March 13, 2012 at 5:51 PMPhonicUK

If you're accessing a remote .Net web service where the remote server checks the IP address of the incoming request, either for authentication or some other reason, you can quickly run into some interesting problems on servers with multiple IP addresses, either on different physical interfaces or multiple addresses routed to the same NIC.

So there are some cases where you need to change which of a machines local IP addresses a request will be made from.

While doing this with .Net web services isn't massively complicated, it is tricky finding out any documentation on how to do it.
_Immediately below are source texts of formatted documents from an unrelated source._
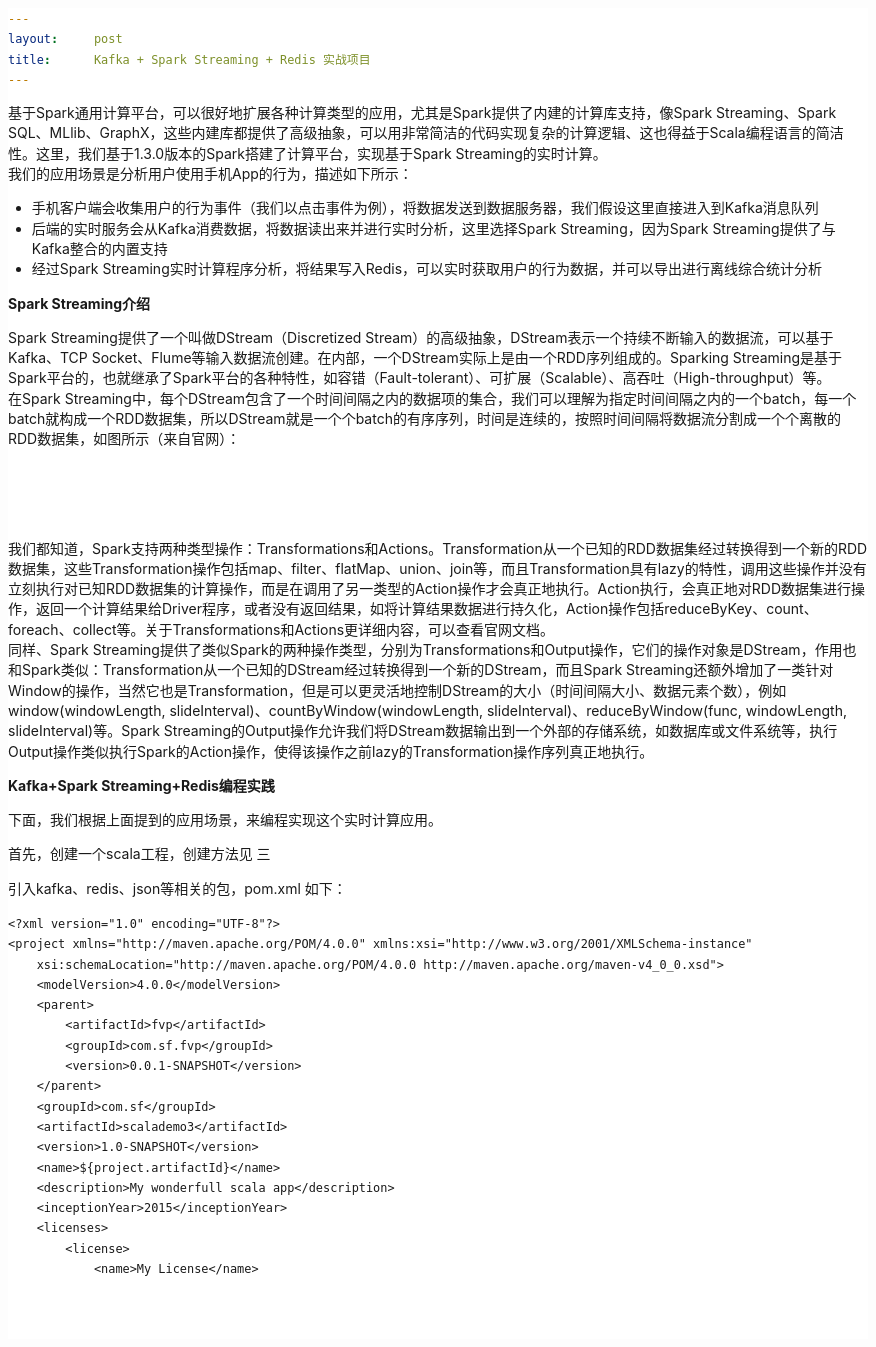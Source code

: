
 ```yaml
---
layout:     post
title:      Kafka + Spark Streaming + Redis 实战项目
---
```

<div id="article_content" class="article_content clearfix csdn-tracking-statistics" data-pid="blog" data-mod="popu_307" data-dsm="post">
								            <link rel="stylesheet" href="https://csdnimg.cn/release/phoenix/template/css/ck_htmledit_views-f76675cdea.css">
						<div class="htmledit_views" id="content_views">
                <p>基于Spark通用计算平台，可以很好地扩展各种计算类型的应用，尤其是Spark提供了内建的计算库支持，像Spark Streaming、Spark SQL、MLlib、GraphX，这些内建库都提供了高级抽象，可以用非常简洁的代码实现复杂的计算逻辑、这也得益于Scala编程语言的简洁性。这里，我们基于1.3.0版本的Spark搭建了计算平台，实现基于Spark Streaming的实时计算。<br>
我们的应用场景是分析用户使用手机App的行为，描述如下所示：</p>

<ul><li>手机客户端会收集用户的行为事件（我们以点击事件为例），将数据发送到数据服务器，我们假设这里直接进入到Kafka消息队列</li>
	<li>后端的实时服务会从Kafka消费数据，将数据读出来并进行实时分析，这里选择Spark Streaming，因为Spark Streaming提供了与Kafka整合的内置支持</li>
	<li>经过Spark Streaming实时计算程序分析，将结果写入Redis，可以实时获取用户的行为数据，并可以导出进行离线综合统计分析</li>
</ul><p><strong>Spark Streaming介绍</strong></p>

<p>Spark Streaming提供了一个叫做DStream（Discretized Stream）的高级抽象，DStream表示一个持续不断输入的数据流，可以基于Kafka、TCP Socket、Flume等输入数据流创建。在内部，一个DStream实际上是由一个RDD序列组成的。Sparking Streaming是基于Spark平台的，也就继承了Spark平台的各种特性，如容错（Fault-tolerant）、可扩展（Scalable）、高吞吐（High-throughput）等。<br>
在Spark Streaming中，每个DStream包含了一个时间间隔之内的数据项的集合，我们可以理解为指定时间间隔之内的一个batch，每一个batch就构成一个RDD数据集，所以DStream就是一个个batch的有序序列，时间是连续的，按照时间间隔将数据流分割成一个个离散的RDD数据集，如图所示（来自官网）：<br><img alt="" class="has" src="https://images2015.cnblogs.com/blog/285763/201701/285763-20170119165125796-1127015820.png"></p>

<p> </p>

<p><br>
我们都知道，Spark支持两种类型操作：Transformations和Actions。Transformation从一个已知的RDD数据集经过转换得到一个新的RDD数据集，这些Transformation操作包括map、filter、flatMap、union、join等，而且Transformation具有lazy的特性，调用这些操作并没有立刻执行对已知RDD数据集的计算操作，而是在调用了另一类型的Action操作才会真正地执行。Action执行，会真正地对RDD数据集进行操作，返回一个计算结果给Driver程序，或者没有返回结果，如将计算结果数据进行持久化，Action操作包括reduceByKey、count、foreach、collect等。关于Transformations和Actions更详细内容，可以查看官网文档。<br>
同样、Spark Streaming提供了类似Spark的两种操作类型，分别为Transformations和Output操作，它们的操作对象是DStream，作用也和Spark类似：Transformation从一个已知的DStream经过转换得到一个新的DStream，而且Spark Streaming还额外增加了一类针对Window的操作，当然它也是Transformation，但是可以更灵活地控制DStream的大小（时间间隔大小、数据元素个数），例如window(windowLength, slideInterval)、countByWindow(windowLength, slideInterval)、reduceByWindow(func, windowLength, slideInterval)等。Spark Streaming的Output操作允许我们将DStream数据输出到一个外部的存储系统，如数据库或文件系统等，执行Output操作类似执行Spark的Action操作，使得该操作之前lazy的Transformation操作序列真正地执行。</p>

<p><strong>Kafka+Spark Streaming+Redis编程实践</strong></p>

<p>下面，我们根据上面提到的应用场景，来编程实现这个实时计算应用。</p>

<p>首先，创建一个scala工程，创建方法见 三</p>

<p>引入kafka、redis、json等相关的包，pom.xml 如下：</p>

<pre>
<code class="language-html hljs">&lt;?xml version="1.0" encoding="UTF-8"?&gt;
&lt;project xmlns="http://maven.apache.org/POM/4.0.0" xmlns:xsi="http://www.w3.org/2001/XMLSchema-instance"
    xsi:schemaLocation="http://maven.apache.org/POM/4.0.0 http://maven.apache.org/maven-v4_0_0.xsd"&gt;
    &lt;modelVersion&gt;4.0.0&lt;/modelVersion&gt;
    &lt;parent&gt;
        &lt;artifactId&gt;fvp&lt;/artifactId&gt;
        &lt;groupId&gt;com.sf.fvp&lt;/groupId&gt;
        &lt;version&gt;0.0.1-SNAPSHOT&lt;/version&gt;
    &lt;/parent&gt;
    &lt;groupId&gt;com.sf&lt;/groupId&gt;
    &lt;artifactId&gt;scalademo3&lt;/artifactId&gt;
    &lt;version&gt;1.0-SNAPSHOT&lt;/version&gt;
    &lt;name&gt;${project.artifactId}&lt;/name&gt;
    &lt;description&gt;My wonderfull scala app&lt;/description&gt;
    &lt;inceptionYear&gt;2015&lt;/inceptionYear&gt;
    &lt;licenses&gt;
        &lt;license&gt;
            &lt;name&gt;My License&lt;/name&gt;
In this example, I have a remote .Net web service called StatsReporter. I've added the reference and have the generated code. Now I need to extend it:

using System.Net;
using System;

namespace MyProject.StatsReporter
{
    public partial class StatsReporter : System.Web.Services.Protocols.SoapHttpClientProtocol
    {
        protected override System.Net.WebRequest GetWebRequest(Uri uri)
        {
            HttpWebRequest Request = (HttpWebRequest)WebRequest.Create(uri);
            Request.ServicePoint.BindIPEndPointDelegate = BindIPEndPointCallback;
            Request.Proxy = null;
            return (Request);
        }

        public IPEndPoint BindIPEndPointCallback(ServicePoint servicePoint, IPEndPoint remoteEndPoint, int retryCount)
        {
            IPAddress IPEndPoint = IPAddress.Any;

            try
            {
                IPEndPoint = IPAddress.Parse(GetBindIPAddress());
            }
            catch{}

            return new IPEndPoint(IPEndPoint, 0);
        }
    }
}

The original generated code is implemented as a partial class, so the above code can be added to a new file. You'll need to implement GetBindIPAddress() yourself to return the IP that you actually want to use. But aside from that it works.
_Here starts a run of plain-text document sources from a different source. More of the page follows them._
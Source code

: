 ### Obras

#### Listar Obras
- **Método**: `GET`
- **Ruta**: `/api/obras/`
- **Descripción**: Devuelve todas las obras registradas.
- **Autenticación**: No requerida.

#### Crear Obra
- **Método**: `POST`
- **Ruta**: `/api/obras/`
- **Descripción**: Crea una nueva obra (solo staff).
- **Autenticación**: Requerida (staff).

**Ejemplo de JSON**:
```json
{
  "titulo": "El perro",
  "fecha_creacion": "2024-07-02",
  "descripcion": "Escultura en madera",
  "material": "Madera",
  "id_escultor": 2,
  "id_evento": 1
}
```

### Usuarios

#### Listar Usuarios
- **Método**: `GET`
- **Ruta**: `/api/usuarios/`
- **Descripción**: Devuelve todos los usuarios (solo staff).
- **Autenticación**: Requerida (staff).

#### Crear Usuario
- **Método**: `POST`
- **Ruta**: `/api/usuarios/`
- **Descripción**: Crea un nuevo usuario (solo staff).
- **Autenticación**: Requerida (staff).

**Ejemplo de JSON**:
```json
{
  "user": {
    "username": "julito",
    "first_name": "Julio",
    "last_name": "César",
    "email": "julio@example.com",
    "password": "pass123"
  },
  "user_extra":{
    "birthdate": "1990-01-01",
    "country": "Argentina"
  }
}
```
So what's going on? All you're doing is replacing the WebRequest object that gets created when a service call is made and replacing it with your own. One that has its BindIPEndPointDelegate set to one that will return the IP address to bind to.

In this example I deliberately set the proxy to null to avoid having the service go and 'look' for a proxy server during the first call (which can cause a significant delay) - if your code is going to operate in an environment where non-transparent proxies are being used, you'll want to remove that line.